Índice de Documentos > Boletines > Boletín Marzo 2006
 
CLEMENCIA MIRÓ
 
Del matrimonio constituido por Gabriel Miró Ferrer y Clementina Maignon Maluenda nacieron dos hijas: Olimpia (Alicante, 5 de Octubre de 1902) y Clemencia (Alicante, 30 de diciembre de 1905).

Clemencia vivió como predestinadamente entregada al amor y al estudio del padre, genial escritor, “símbolo y voz literaria de Alicante, no sólo en España, sino en el mundo”, dicho con palabras de Salvador Rueda.

Su quebradiza salud, su debilidad física, su propensión a la enfermedad fueron permanente desvelo, condicionante muchas veces del curso existencial del padre. Así, verbigracia, hallándose la familia en Barcelona, enfermó de tifus (1914), “días terribles -escribió Augusto Pi Suñer- de angustia y de peligro. Miró ya no escribe, no se separa de la cabecera de su hijita”.

Recuperada la salud, festejándola, Miró compuso el auto La cieguecita de Betlehem, texto que, si representado en el hogar, se perdió para la historia.

Más adelante, en 1921, residente la familia en Madrid, Clemencia vuelve a enfermar y el padre acude a eminencias médicas: Pi Suñer, Pittaluga, Marañón... “Es casi seguro –dice a Oscar Esplá- que me aconsejen salir de Madrid; no sé aún si iremos al Mediterráneo o a la Sierra, al Guadarrama, quizá. Donde sea llevaremos a nuestra hija. Confío en Dios”.

Y, aconsejado por unos y otros y a impulsos de su más íntimo deseo, el escritor decide volver a su tierra nativa, a su “verdad rural”, y se instala en Polop, donde su hija recobró las energías vitales.
Veamos el retrato espiritual de Clemencia Miró, trazado por María Alfaro: “Participó en la vida del mundo –de su mundo-, incluyéndose en un sistema de armonía, en una fuerza que la empujaba más alto, a una presencia eterna y vigilante representada por lo cotidiano: un rayo de sol, una brizna de hierba, la rama en flor de un almendro.
Clemencia se fusionaba con la Naturaleza, y su esencia íntima formaba con aquélla un solo cuerpo de inseparables moléculas, universo milagroso que, al ensanchar su círculo de luz, ensancha también el mundo del conocimiento”.

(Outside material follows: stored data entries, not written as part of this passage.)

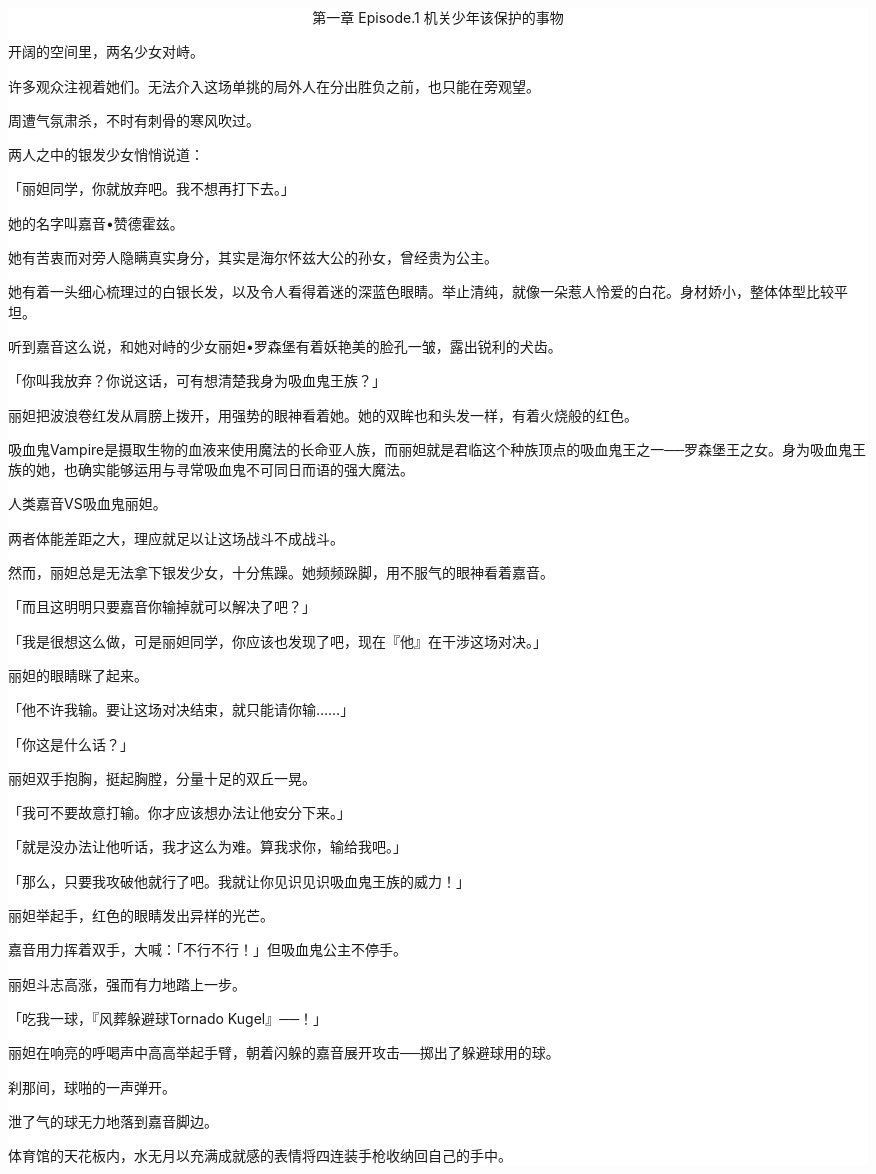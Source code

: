 <p align="center">第一章 Episode.1 机关少年该保护的事物</p>

开阔的空间里，两名少女对峙。

许多观众注视着她们。无法介入这场单挑的局外人在分出胜负之前，也只能在旁观望。

周遭气氛肃杀，不时有刺骨的寒风吹过。

两人之中的银发少女悄悄说道：

「丽妲同学，你就放弃吧。我不想再打下去。」

她的名字叫嘉音•赞德霍兹。

她有苦衷而对旁人隐瞒真实身分，其实是海尔怀兹大公的孙女，曾经贵为公主。

她有着一头细心梳理过的白银长发，以及令人看得着迷的深蓝色眼睛。举止清纯，就像一朵惹人怜爱的白花。身材娇小，整体体型比较平坦。

听到嘉音这么说，和她对峙的少女丽妲•罗森堡有着妖艳美的脸孔一皱，露出锐利的犬齿。

「你叫我放弃？你说这话，可有想清楚我身为吸血鬼王族？」

丽妲把波浪卷红发从肩膀上拨开，用强势的眼神看着她。她的双眸也和头发一样，有着火烧般的红色。

吸血鬼Vampire是摄取生物的血液来使用魔法的长命亚人族，而丽妲就是君临这个种族顶点的吸血鬼王之一──罗森堡王之女。身为吸血鬼王族的她，也确实能够运用与寻常吸血鬼不可同日而语的强大魔法。

人类嘉音VS吸血鬼丽妲。

两者体能差距之大，理应就足以让这场战斗不成战斗。

然而，丽妲总是无法拿下银发少女，十分焦躁。她频频跺脚，用不服气的眼神看着嘉音。

「而且这明明只要嘉音你输掉就可以解决了吧？」

「我是很想这么做，可是丽妲同学，你应该也发现了吧，现在『他』在干涉这场对决。」

丽妲的眼睛眯了起来。

「他不许我输。要让这场对决结束，就只能请你输……」

「你这是什么话？」

丽妲双手抱胸，挺起胸膛，分量十足的双丘一晃。

「我可不要故意打输。你才应该想办法让他安分下来。」

「就是没办法让他听话，我才这么为难。算我求你，输给我吧。」

「那么，只要我攻破他就行了吧。我就让你见识见识吸血鬼王族的威力！」

丽妲举起手，红色的眼睛发出异样的光芒。

嘉音用力挥着双手，大喊：「不行不行！」但吸血鬼公主不停手。

丽妲斗志高涨，强而有力地踏上一步。

「吃我一球，『风葬躲避球Tornado Kugel』──！」

丽妲在响亮的呼喝声中高高举起手臂，朝着闪躲的嘉音展开攻击──掷出了躲避球用的球。

刹那间，球啪的一声弹开。

泄了气的球无力地落到嘉音脚边。

体育馆的天花板内，水无月以充满成就感的表情将四连装手枪收纳回自己的手中。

Así fue su poesía, su palabra hondamente lírica, profundamente elegíaca:
“Me impregnaba de ese aliento otoñal/ de oros muriendo junto a dormidas aguas,/ de troncos exhalando/ la palpitante sensación del bosque,/ mundo animal, de raíces y lluvia,/ de vida y muerte en infinito ritmo/ como las mutaciones del paisaje,/ de la roca marina, la remota evidencia/ de los astros...¡todo existencia eterna!”.

Lírica de raíz, voz original, genuina, la de ese libro titulado Poemas (1959), en el que todo cuanto fue la vida de su autora canta con estremecedora autenticidad.

Vi por última vez a Clemencia a comienzos de julio de 1953 en la “Casa de Sigüenza”, de Polop. En su mirada se despeñaba la noche que no tardó en destruirla. Días después, el 26 de dicho mes y en Madrid, nuestra muy querida amiga entregó su alma a Dios.

Recordemos por último que en su prólogo al libro Imagen y poesía de Alicante (1952), Clemencia habló de la Biblioteca Gabriel Miró “creada con tanto cariño y fervor por la Caja de Ahorros del Sureste de España”.
Y añade: “¡Admirable refugio para estudiar y escribir; para pensar y recordar y hasta para consolarnos!”.